No hat in the dining car, but I see no problem anywhere else on the train.


----------



## TVRM610 (Nov 25, 2010)

I really wouldn't worry about wearing a hat in to the dining car. Have you seen what people wear to the dining car? I don't think anyone is gonna care one little bit. In the OP's case, a formal hat would prob. make the car more classy.


----------



## abcnews (Nov 25, 2010)

Once in the 1980s I was sent down to Texas for work - and I recall stopping between Austin and San Antonio and catching a bite to eat in a "hole in the wall" place. They had unbelievable Texas beef Brisket served fresh off an open mesquite fire. And most of the men were wearing the appropriate style hats for that area - which just added to the moment, I felt like a cowboy coming in off the trail. So in a case like that - how can you knock them for eating lunch with their hats on.


----------



## MikefromCrete (Nov 25, 2010)

Take off your hat when you eat. That's just plain courtesy. Other than that, wear it if you want to, but I usually doff my hat (baseball-type caps most of the time) whenever I'm indoors.


----------



## OlympianHiawatha (Nov 25, 2010)

I often wear a Red Beret, and even sometimes a bandanna when traveling and usually leave them on throughout the day.


----------



## lthanlon (Nov 25, 2010)

I pretty much follow tradition when wearing a hat...

IN THE STATION


I've kept my hat on while waiting in Chicago Union Station, Seattle King Street Station, Los Angeles Union Station and Denver Union Station.
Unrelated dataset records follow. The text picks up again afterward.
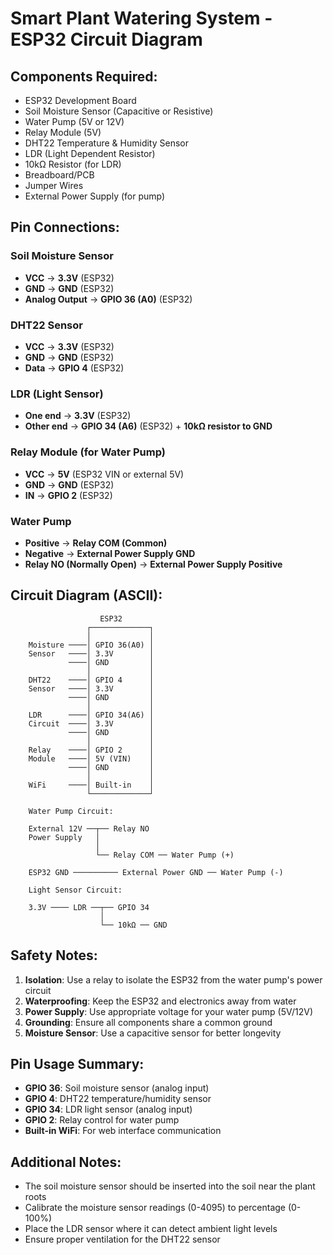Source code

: # Smart Plant Watering System - ESP32 Circuit Diagram

## Components Required:
- ESP32 Development Board
- Soil Moisture Sensor (Capacitive or Resistive)
- Water Pump (5V or 12V)
- Relay Module (5V)
- DHT22 Temperature & Humidity Sensor
- LDR (Light Dependent Resistor)
- 10kΩ Resistor (for LDR)
- Breadboard/PCB
- Jumper Wires
- External Power Supply (for pump)

## Pin Connections:

### Soil Moisture Sensor
- **VCC** → **3.3V** (ESP32)
- **GND** → **GND** (ESP32)
- **Analog Output** → **GPIO 36 (A0)** (ESP32)

### DHT22 Sensor
- **VCC** → **3.3V** (ESP32)
- **GND** → **GND** (ESP32)
- **Data** → **GPIO 4** (ESP32)

### LDR (Light Sensor)
- **One end** → **3.3V** (ESP32)
- **Other end** → **GPIO 34 (A6)** (ESP32) + **10kΩ resistor to GND**

### Relay Module (for Water Pump)
- **VCC** → **5V** (ESP32 VIN or external 5V)
- **GND** → **GND** (ESP32)
- **IN** → **GPIO 2** (ESP32)

### Water Pump
- **Positive** → **Relay COM (Common)**
- **Negative** → **External Power Supply GND**
- **Relay NO (Normally Open)** → **External Power Supply Positive**

## Circuit Diagram (ASCII):

```
                    ESP32
                 ┌─────────────┐
                 │             │
    Moisture ────│ GPIO 36(A0) │
    Sensor   ────│ 3.3V        │
             ────│ GND         │
                 │             │
    DHT22    ────│ GPIO 4      │
    Sensor   ────│ 3.3V        │
             ────│ GND         │
                 │             │
    LDR      ────│ GPIO 34(A6) │
    Circuit  ────│ 3.3V        │
             ────│ GND         │
                 │             │
    Relay    ────│ GPIO 2      │
    Module   ────│ 5V (VIN)    │
             ────│ GND         │
                 │             │
    WiFi     ────│ Built-in    │
                 └─────────────┘

    Water Pump Circuit:
    
    External 12V ──┬── Relay NO
    Power Supply   │
                   │
                   └── Relay COM ── Water Pump (+)
                   
    ESP32 GND ────────── External Power GND ── Water Pump (-)
    
    Light Sensor Circuit:
    
    3.3V ──── LDR ──┬── GPIO 34
                    │
                    └── 10kΩ ── GND
```

## Safety Notes:
1. **Isolation**: Use a relay to isolate the ESP32 from the water pump's power circuit
2. **Waterproofing**: Keep the ESP32 and electronics away from water
3. **Power Supply**: Use appropriate voltage for your water pump (5V/12V)
4. **Grounding**: Ensure all components share a common ground
5. **Moisture Sensor**: Use a capacitive sensor for better longevity

## Pin Usage Summary:
- **GPIO 36**: Soil moisture sensor (analog input)
- **GPIO 4**: DHT22 temperature/humidity sensor
- **GPIO 34**: LDR light sensor (analog input)
- **GPIO 2**: Relay control for water pump
- **Built-in WiFi**: For web interface communication

## Additional Notes:
- The soil moisture sensor should be inserted into the soil near the plant roots
- Calibrate the moisture sensor readings (0-4095) to percentage (0-100%)
- Place the LDR sensor where it can detect ambient light levels
- Ensure proper ventilation for the DHT22 sensor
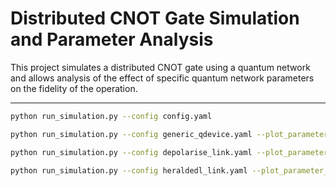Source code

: # Distributed CNOT Gate Simulation and Parameter Analysis

This project simulates a distributed CNOT gate using a quantum network and allows analysis of the effect of specific quantum network parameters on the fidelity of the operation.

---

```bash
python run_simulation.py --config config.yaml

python run_simulation.py --config generic_qdevice.yaml --plot_parameter_effects single_qubit_gate_depolar_prob two_qubit_gate_depolar_prob

python run_simulation.py --config depolarise_link.yaml --plot_parameter_effects fidelity prob_success --param1_range 1.0,0.3,10 --param2_range 1.0,0.1,10

python run_simulation.py --config heraldedl_link.yaml --plot_parameter_effects length p_loss_length --param1_range 1.0,20.0,10 --param2_range 0.1,0.8,10

```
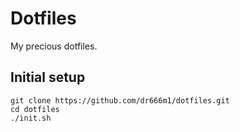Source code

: # Dotfiles
My precious dotfiles.

## Initial setup
```
git clone https://github.com/dr666m1/dotfiles.git
cd dotfiles
./init.sh
```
When I'm in Amtrak's Metropolitan Lounge in Chicago, though, I'll remove my hat. The low ceiling in this room makes it feel less like a public space.

If I'm having a conversation with a lady, I remove my hat off regardless of location.



AT THE TICKET COUNTER OR QUIK-TRAK KIOSK


I do not remove my hat if I'm being assisted by a gentleman Amtrak representative.

I do remove my hat if I'm being assisted by a lady Amtrak representative.



ON THE TRAIN


The Dining Car is a restaurant; I never wear my hat there.

The Sightseer Lounge feels like a bar that serves snacks, and since everybody I know keeps his or her cowboy hat on in a saloon, I have no problem wearing mine here.

However, if I plan to spend time on the upper level watching the scenery during daytime, I won't wear my hat since it could block someone's view.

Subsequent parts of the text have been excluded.